3D Lab –
From the screen to the workshop.
Planning and implementation under one roof.
The 3D lab is the interface between design and material. Here, the digital foundations for casting, milling, and printing processes are created—and here, they are directly translated into physical objects. Resin prints become casting positives for metal jewelry. CNC-milled graphite molds receive molten glass. Ceramic geometries emerge layer by layer from the nozzle. Rhino models become steel tools.
What distinguishes this lab from a purely service-oriented operation is that all digital processes are directly integrated with the studio's workshops. Modeling, printing, and milling are not endpoints here—they are the beginning of a physical process that continues within the same building.

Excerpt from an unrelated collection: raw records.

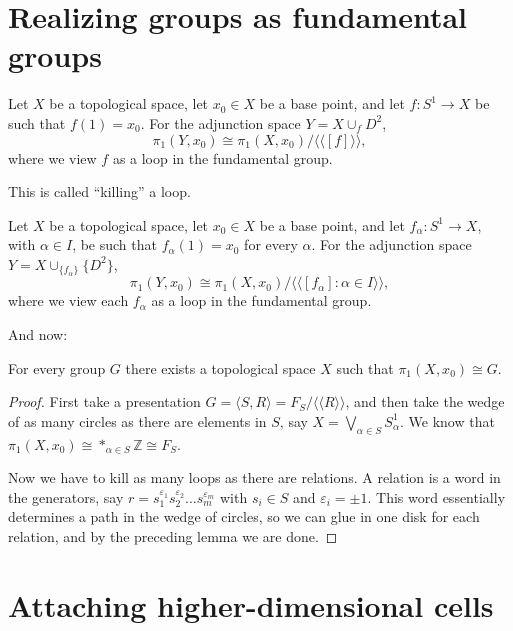 \section{Realizing groups as fundamental
groups}
\label{section-realizing-fundamental-groups}

\begin{lemma}
Let $X$ be a topological space, let $x_0\in
X$ be a base
point, and let $f:S^1\to X$ be such that
$f(1)=x_0$. For the
adjunction space $Y=X\cup_f D^2$,
$$
\pi_1(Y,x_0)\cong
\pi_1(X,x_0)\big/\langle\langle
[f]\rangle\rangle,
$$
where we view $f$ as a loop in the
fundamental group.
\end{lemma}

This is called ``killing'' a loop.

\begin{lemma}
Let $X$ be a topological space, let $x_0\in
X$ be a base
point, and let $f_\alpha:S^1\to X$, with
$\alpha\in I$, be
such that $f_\alpha(1)=x_0$ for every
$\alpha$. For the adjunction space
$Y=X\cup_{\{f_\alpha\}}\{D^2\}$,
$$
\pi_1(Y,x_0)\cong
\pi_1(X,x_0)
\big/
\langle\langle [f_\alpha]:\alpha\in
I\rangle\rangle,
$$
where we view each $f_\alpha$ as a loop in
the fundamental group.
\end{lemma}

And now:

\begin{theorem}
For every group $G$ there exists a
topological space $X$
such that $\pi_1(X,x_0)\cong G$.
\end{theorem}

\begin{proof}
First take a presentation
$G=\langle S,R\rangle=F_S/\langle\langle
R\rangle\rangle$,
and then take the wedge of as many circles as
there are
elements in $S$, say
$X=\bigvee_{\alpha\in S}S^1_\alpha$.
We know that
$\pi_1(X,x_0)\cong *_{\alpha\in
S}\mathbb{Z}\cong F_S$.

Now we have to kill as many loops as there
are relations. A
relation is a word in the generators, say
$r=s_1^{\varepsilon_1}
s_2^{\varepsilon_2}\ldots
s_m^{\varepsilon_m}$ with $s_i\in S$ and
$\varepsilon_i=\pm1$. This word essentially
determines a
path in the wedge of circles, so we can glue
in one disk for
each relation, and by the preceding lemma we
are done.
\end{proof}
\section{Attaching higher-dimensional cells}
\label{section-attaching-higher-cells}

3D Modeling & 3D Scanning & Digital Form Finding
Rhino as a design basis - from 3D scan to finished CAD file
Every digital manufacturing process begins with a model. In our studio, we work with Rhinoceros 3D—not as a visualization tool, but as a precise design instrument for objects that are actually built. Models are designed from the outset for further processing—for 3D printing, milling, casting, or a combination of several methods.
The starting point isn't always a blank file. 3D scanning allows physical objects—handmade glass pieces, organic natural forms, historical objects, or existing tools—to be precisely digitized and further processed as editable geometry. The scan model is cleaned, reconstructed, and prepared for manufacturing: as a basis for a mold, as a reference for a replica, or as a starting point for further development.
For external clients, this means: Anyone who wants to reproduce an existing object, mass-produce a handmade original, or use an organic form as a casting basis can map the entire process — from scanning to model preparation to the finished mold — in the studio.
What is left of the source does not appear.